Hustisford is a village in Dodge County, Wisconsin, United States. The population was 1,101 at the 2020 census. The village is located within the town of Hustisford.

==History==
The village was named for John Hustis, a pioneer settler.

==Geography==
Hustisford is located at (43.345528, -88.60135).

According to the United States Census Bureau, the village has a total area of 1.10 sqmi, of which 0.89 sqmi is land and 0.21 sqmi is water.

The village is bordered to the north by Lake Sinissippi, a shallow lake fed by the Rock River flowing from the Horicon Marsh, a bird sanctuary north of Hustisford. The lake hosts ice racing on Sundays in January and February.

==Demographics==

Beginning in the middle of the 1800s Hustisford had a German immigrant community. At one time it had two German-speaking churches, with one, Bethany Lutheran Church, continuing to have German worship in the 1970s. In addition, two of three schools in the period used German as a language of instruction.

Historical population
| Census | Pop. | Note | %± |
| 1880 | 488 |  | — |
| 1890 | 513 |  | 5.1% |
| 1900 | 540 |  | 5.3% |
| 1910 | 615 |  | 13.9% |
| 1920 | 595 |  | −3.3% |
| 1930 | 537 |  | −9.7% |
| 1940 | 564 |  | 5.0% |
| 1950 | 622 |  | 10.3% |
| 1960 | 708 |  | 13.8% |
| 1970 | 789 |  | 11.4% |
| 1980 | 874 |  | 10.8% |
| 1990 | 979 |  | 12.0% |
| 2000 | 1,135 |  | 15.9% |
| 2010 | 1,123 |  | −1.1% |
| 2020 | 1,101 |  | −2.0% |
| 2022 (est.) | 1,085 | Decrease | −1.5% |
U.S. Decennial Census

===2010 census===
As of the census of 2010, there were 1,123 people, 477 households, and 309 families living in the village. The population density was 1261.8 PD/sqmi. There were 532 housing units at an average density of 597.8 /sqmi. The racial makeup of the village was 97.2% White, 0.5% African American, 1.0% Native American, 0.6% Asian, 0.1% from other races, and 0.5% from two or more races. Hispanic or Latino people of any race were 2.9% of the population.

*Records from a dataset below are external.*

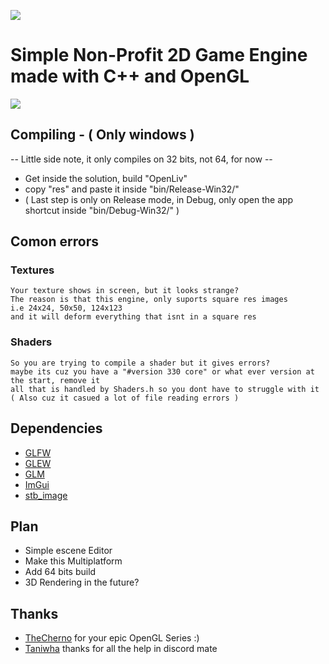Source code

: ![](https://github.com/susyboy23/OpenLiv/blob/main/res/textures/Logo.png)
# Simple Non-Profit 2D Game Engine made with C++ and OpenGL

![](https://github.com/susyboy23/OpenLiv/blob/main/res/textures/Examples/example_image_0.png)
  
## Compiling - ( Only windows )
  -- Little side note, it only compiles on 32 bits, not 64, for now --
  - Get inside the solution, build "OpenLiv"
  - copy "res" and paste it inside "bin/Release-Win32/"
  - ( Last step is only on Release mode, in Debug, only open the app shortcut inside "bin/Debug-Win32/" )
  
## Comon errors
  ### Textures
    Your texture shows in screen, but it looks strange?
    The reason is that this engine, only suports square res images
    i.e 24x24, 50x50, 124x123
    and it will deform everything that isnt in a square res
  ### Shaders
    So you are trying to compile a shader but it gives errors?
    maybe its cuz you have a "#version 330 core" or what ever version at the start, remove it
    all that is handled by Shaders.h so you dont have to struggle with it
    ( Also cuz it casued a lot of file reading errors )


## Dependencies
  - [GLFW](https://github.com/taniwha/glfw/commits/master/include/GLFW/glfw3.h)
  - [GLEW](http://glew.sourceforge.net)
  - [GLM](https://github.com/g-truc/glm)
  - [ImGui](https://github.com/ocornut/imgui)
  - [stb_image](https://github.com/nothings/stb/blob/master/stb_image.h)

## Plan
  - Simple escene Editor
  - Make this Multiplatform
  - Add 64 bits build
  - 3D Rendering in the future?
  
## Thanks
  - [TheCherno](https://twitter.com/thecherno) for your epic OpenGL Series :)
  - [Taniwha](https://github.com/taniwha) thanks for all the help in discord mate
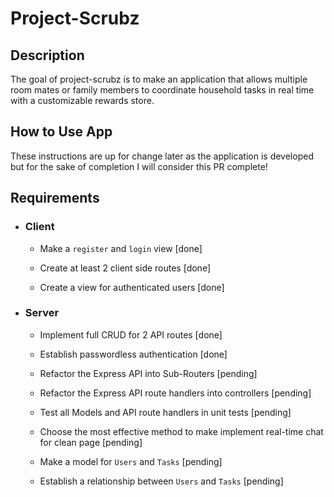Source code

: # Project-Scrubz

## Description

The goal of project-scrubz is to make an application that allows multiple room mates or family members to coordinate household tasks in real time with a customizable rewards store.

## How to Use App

These instructions are up for change later as the application is developed but for the sake of completion I will consider this PR complete!

## Requirements

- ### Client

  - Make a `register` and `login` view [done]

  - Create at least 2 client side routes [done]

  - Create a view for authenticated users [done]

- ### Server

  - Implement full CRUD for 2 API routes [done]

  - Establish passwordless authentication [done]

  - Refactor the Express API into Sub-Routers [pending]

  - Refactor the Express API route handlers into controllers [pending]

  - Test all Models and API route handlers in unit tests [pending]

  - Choose the most effective method to make implement real-time chat for clean page [pending]

  - Make a model for `Users` and `Tasks` [pending]

  - Establish a relationship between `Users` and `Tasks` [pending]
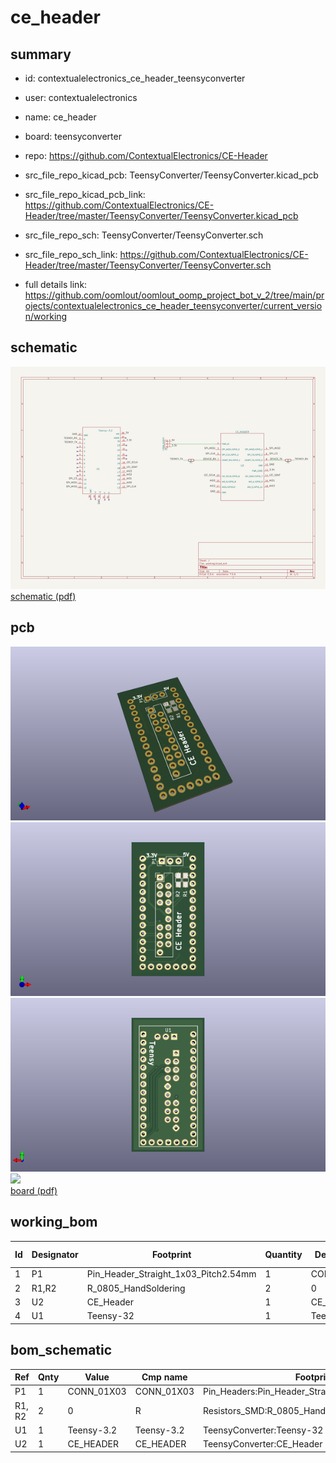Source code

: # ce_header
 
## summary 
* id: contextualelectronics_ce_header_teensyconverter
* user: contextualelectronics
* name: ce_header
* board: teensyconverter
* repo: https://github.com/ContextualElectronics/CE-Header
* src_file_repo_kicad_pcb: TeensyConverter/TeensyConverter.kicad_pcb
* src_file_repo_kicad_pcb_link: https://github.com/ContextualElectronics/CE-Header/tree/master/TeensyConverter/TeensyConverter.kicad_pcb


* src_file_repo_sch: TeensyConverter/TeensyConverter.sch
* src_file_repo_sch_link: https://github.com/ContextualElectronics/CE-Header/tree/master/TeensyConverter/TeensyConverter.sch
* full details link: https://github.com/oomlout/oomlout_oomp_project_bot_v_2/tree/main/projects/contextualelectronics_ce_header_teensyconverter/current_version/working  

## schematic  
![](working_schematic_600.png)  
[schematic (pdf)](working_schematic.pdf)  

## pcb  
![](working_3d_600.png) 
![](working_3d_front_600.png)  
![](working_3d_back_600.png)  
![](working_600.png)  
[board (pdf)](working.pdf)  

## working_bom
| Id | Designator | Footprint | Quantity | Designation | Supplier and ref |  | None | 
| --- | --- | --- | --- | --- | --- | --- | --- | 
| 1 | P1 | Pin_Header_Straight_1x03_Pitch2.54mm | 1 | CONN_01X03 |  |  | [''] | 
| 2 | R1,R2 | R_0805_HandSoldering | 2 | 0 |  |  | [''] | 
| 3 | U2 | CE_Header | 1 | CE_HEADER |  |  | [''] | 
| 4 | U1 | Teensy-32 | 1 | Teensy-3.2 |  |  | [''] | 


## bom_schematic
| Ref | Qnty | Value | Cmp name | Footprint | Description | Vendor | DNP | 
| --- | --- | --- | --- | --- | --- | --- | --- | 
| P1 | 1 | CONN_01X03 | CONN_01X03 | Pin_Headers:Pin_Header_Straight_1x03_Pitch2.54mm |  |  |  | 
| R1, R2 | 2 | 0 | R | Resistors_SMD:R_0805_HandSoldering |  |  |  | 
| U1 | 1 | Teensy-3.2 | Teensy-3.2 | TeensyConverter:Teensy-32 |  |  |  | 
| U2 | 1 | CE_HEADER | CE_HEADER | TeensyConverter:CE_Header |  |  |  | 



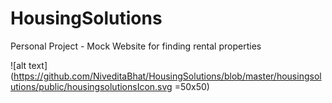 # HousingSolutions
Personal Project - Mock Website for finding rental properties

![alt text](https://github.com/NiveditaBhat/HousingSolutions/blob/master/housingsolutions/public/housingsolutionsIcon.svg =50x50)
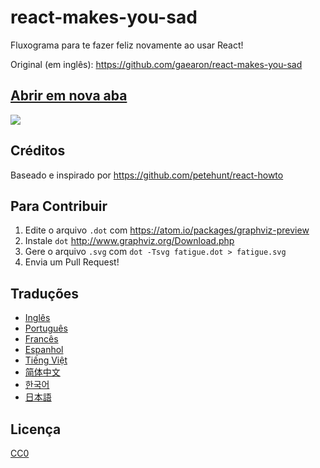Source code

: # react-makes-you-sad
Fluxograma para te fazer feliz novamente ao usar React!

Original (em inglês): https://github.com/gaearon/react-makes-you-sad


## <a href='https://cdn.rawgit.com/gaearon/react-makes-you-sad/6dab4ced0c1e5426d60d3d0f86693410bbb00f2b/fatigue.svg' target='_blank'>Abrir em nova aba</a>

<img src='https://cdn.rawgit.com/brunogenaro/react-makes-you-sad/6dab4ced0c1e5426d60d3d0f86693410bbb00f2b/fatigue.svg'>

## Créditos

Baseado e inspirado por https://github.com/petehunt/react-howto

## Para Contribuir

1. Edite o arquivo `.dot` com https://atom.io/packages/graphviz-preview
2. Instale `dot` http://www.graphviz.org/Download.php
3. Gere o arquivo `.svg` com `dot -Tsvg fatigue.dot > fatigue.svg`
4. Envia um Pull Request!

## Traduções

- [Inglês](https://github.com/gaearon/react-makes-you-sad)
- [Português](https://github.com/brunogenaro/react-makes-you-sad)
- [Francês](https://github.com/matteodelabre/react-vous-rend-triste)
- [Espanhol](https://github.com/jvalen/react-makes-you-sad)
- [Tiếng Việt](https://github.com/petehouston/react-makes-you-sad)
- [简体中文](https://github.com/wyvernnot/react-makes-you-sad)
- [한국어](https://github.com/ehrudxo/react-makes-you-sad)
- [日本語](https://github.com/kuy/react-makes-you-sad)

## Licença

[CC0](https://wiki.creativecommons.org/wiki/CC0)
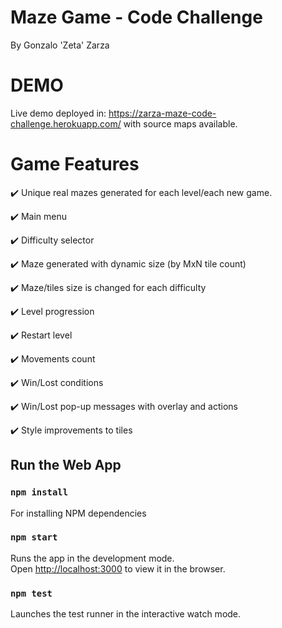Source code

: # Maze Game - Code Challenge

By Gonzalo 'Zeta' Zarza

# DEMO

Live demo deployed in: https://zarza-maze-code-challenge.herokuapp.com/ with source maps available.

# Game Features

:heavy_check_mark: Unique real mazes generated for each level/each new game. 

:heavy_check_mark: Main menu

:heavy_check_mark: Difficulty selector

:heavy_check_mark: Maze generated with dynamic size (by MxN tile count)

:heavy_check_mark: Maze/tiles size is changed for each difficulty
 
:heavy_check_mark: Level progression

:heavy_check_mark: Restart level

:heavy_check_mark: Movements count

:heavy_check_mark: Win/Lost conditions

:heavy_check_mark: Win/Lost pop-up messages with overlay and actions

:heavy_check_mark: Style improvements to tiles     

## Run the Web App

### `npm install`

For installing NPM dependencies

### `npm start`

Runs the app in the development mode.\
Open [http://localhost:3000](http://localhost:3000) to view it in the browser.

### `npm test`

Launches the test runner in the interactive watch mode.

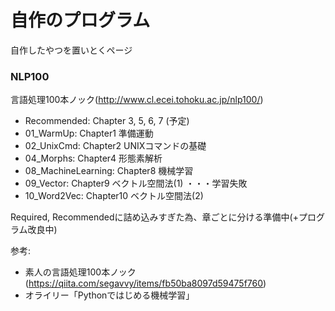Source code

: # 自作のプログラム
自作したやつを置いとくページ

### NLP100
言語処理100本ノック(http://www.cl.ecei.tohoku.ac.jp/nlp100/)
- Recommended: Chapter 3, 5, 6, 7 (予定)
- 01_WarmUp: Chapter1 準備運動
- 02_UnixCmd: Chapter2 UNIXコマンドの基礎
- 04_Morphs: Chapter4 形態素解析
- 08_MachineLearning: Chapter8 機械学習
- 09_Vector: Chapter9 ベクトル空間法(1) ・・・学習失敗
- 10_Word2Vec: Chapter10 ベクトル空間法(2)

Required, Recommendedに詰め込みすぎた為、章ごとに分ける準備中(+プログラム改良中)

参考:
* 素人の言語処理100本ノック(https://qiita.com/segavvy/items/fb50ba8097d59475f760)
* オライリー「Pythonではじめる機械学習」
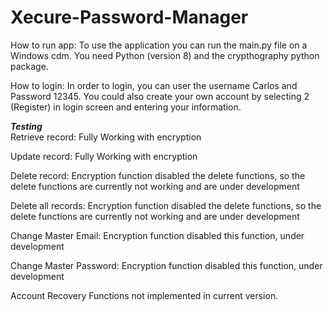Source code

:# Xecure-Password-Manager

How to run app:
To use the application you can run the main.py file on a Windows cdm.
You need Python (version 8) and the crypthography python package.

How to login:
In order to login, you can user the username Carlos and Password 12345.
You could also create your own account by selecting 2 (Register)
in login screen and entering your information.


***Testing***<br />
Retrieve record:
Fully Working with encryption

Update record:
Fully Working with encryption

Delete record:
Encryption function disabled the delete functions, so the delete functions are currently not working and are under development

Delete all records:
Encryption function disabled the delete functions, so the delete functions are currently not working and are under development

Change Master Email:
Encryption function disabled this function, under development

Change Master Password:
Encryption function disabled this function, under development

Account Recovery Functions not implemented in current version.

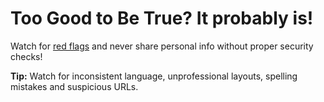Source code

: # Too Good to Be True? It probably is!

Watch for [red flags](https://employees.senecapolytechnic.ca/spaces/62/it-security/wiki/view/18205/phishing "https://employees.senecapolytechnic.ca/spaces/62/it-security/wiki/view/18205/phishing") and never share personal info without proper security checks!

**Tip:** Watch for inconsistent language, unprofessional layouts, spelling mistakes and suspicious URLs.
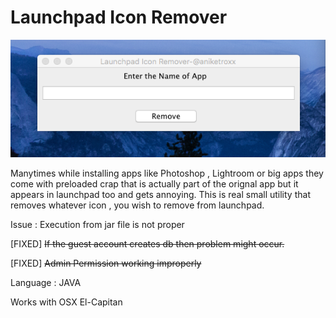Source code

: # Launchpad Icon Remover

![Alt text](/app.png?raw=true "Title")

Manytimes while installing apps like Photoshop , Lightroom or big apps they come with preloaded crap that is actually part of the orignal app but it appears in launchpad too and gets annoying. This is real small utility  that removes whatever icon , you wish to remove from launchpad. 

Issue : 
Execution from jar file is not proper

[FIXED] ~~If the guest account creates db then problem might occur.~~

[FIXED] ~~Admin Permission working improperly~~

Language : JAVA

Works with OSX El-Capitan



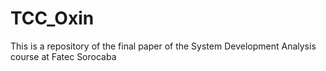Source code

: # TCC_Oxin
This is a repository of the final paper of the System Development Analysis course at Fatec Sorocaba
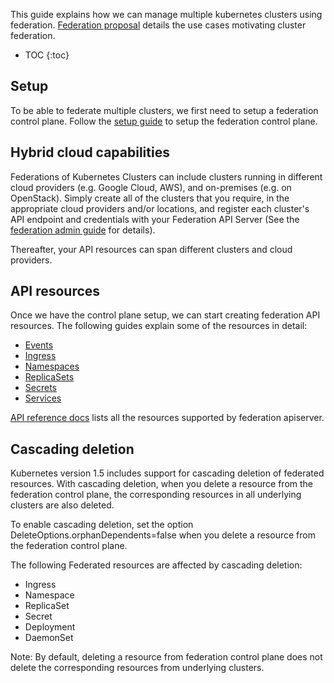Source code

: ---
---

This guide explains how we can manage multiple kubernetes clusters using
federation.
[Federation proposal](https://github.com/kubernetes/kubernetes/blob/{{page.githubbranch}}/docs/proposals/federation.md)
details the use cases motivating cluster federation.


* TOC
{:toc}

## Setup

To be able to federate multiple clusters, we first need to setup a federation
control plane.
Follow the [setup guide](/docs/admin/federation/) to setup the
federation control plane.

## Hybrid cloud capabilities

Federations of Kubernetes Clusters can include clusters running in
different cloud providers (e.g. Google Cloud, AWS), and on-premises
(e.g. on OpenStack). Simply create all of the clusters that you
require, in the appropriate cloud providers and/or locations, and
register each cluster's API endpoint and credentials with your
Federation API Server (See the
[federation admin guide](/docs/admin/federation/) for details).

Thereafter, your API resources can span different clusters
and cloud providers.

## API resources

Once we have the control plane setup, we can start creating federation API
resources.
The following guides explain some of the resources in detail:

* [Events](/docs/user-guide/federation/events/)
* [Ingress](/docs/user-guide/federation/federated-ingress/)
* [Namespaces](/docs/user-guide/federation/namespaces/)
* [ReplicaSets](/docs/user-guide/federation/replicasets/)
* [Secrets](/docs/user-guide/federation/secrets/)
* [Services](/docs/user-guide/federation/federated-services/)
<!-- TODO: Add more guides here -->

[API reference docs](/federation/docs/api-reference/readme/) lists all the
resources supported by federation apiserver.

## Cascading deletion

Kubernetes version 1.5 includes support for cascading deletion of federated
resources. With cascading deletion, when you delete a resource from the
federation control plane, the corresponding resources in all underlying clusters
are also deleted.

To enable cascading deletion, set the option
DeleteOptions.orphanDependents=false when you delete a resource from the
federation control plane.

The following Federated resources are affected by cascading deletion:

* Ingress
* Namespace
* ReplicaSet
* Secret
* Deployment
* DaemonSet

Note: By default, deleting a resource from federation control plane does not
delete the corresponding resources from underlying clusters.
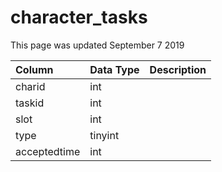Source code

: # character\_tasks

This page was updated September 7 2019

| Column | Data Type | Description |
| :--- | :--- | :--- |
| charid | int |  |
| taskid | int |  |
| slot | int |  |
| type | tinyint |  |
| acceptedtime | int |  |

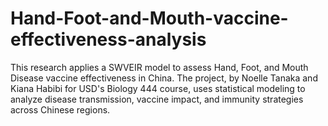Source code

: # Hand-Foot-and-Mouth-vaccine-effectiveness-analysis
This research applies a SWVEIR model to assess Hand, Foot, and Mouth Disease vaccine effectiveness in China. The project, by Noelle Tanaka and Kiana Habibi for USD's Biology 444 course, uses statistical modeling to analyze disease transmission, vaccine impact, and immunity strategies across Chinese regions.
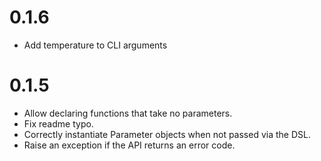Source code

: # 0.1.6

- Add temperature to CLI arguments

# 0.1.5

- Allow declaring functions that take no parameters.
- Fix readme typo.
- Correctly instantiate Parameter objects when not passed via the DSL.
- Raise an exception if the API returns an error code.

There were 477 households, of which 29.8% had children under the age of 18 living with them, 49.5% were married couples living together, 8.6% had a female householder with no husband present, 6.7% had a male householder with no wife present, and 35.2% were non-families. 28.9% of all households were made up of individuals, and 10% had someone living alone who was 65 years of age or older. The average household size was 2.35 and the average family size was 2.89.

The median age in the village was 39.4 years. 22.4% of residents were under the age of 18; 8.5% were between the ages of 18 and 24; 27.4% were from 25 to 44; 27.4% were from 45 to 64; and 14.4% were 65 years of age or older. The gender makeup of the village was 52.1% male and 47.9% female.

===2000 census===
As of the census of 2000, there were 1,135 people, 472 households, and 296 families living in the village. The population density was 1,402.6 people per square mile (541.0/km^{2}). There were 498 housing units at an average density of 615.4 per square mile (237.4/km^{2}). The racial makeup of the village was 99.21% White, 0.09% Black or African American, 0.35% Native American, 0.35% from other races. 1.23% of the population were Hispanic or Latino of any race.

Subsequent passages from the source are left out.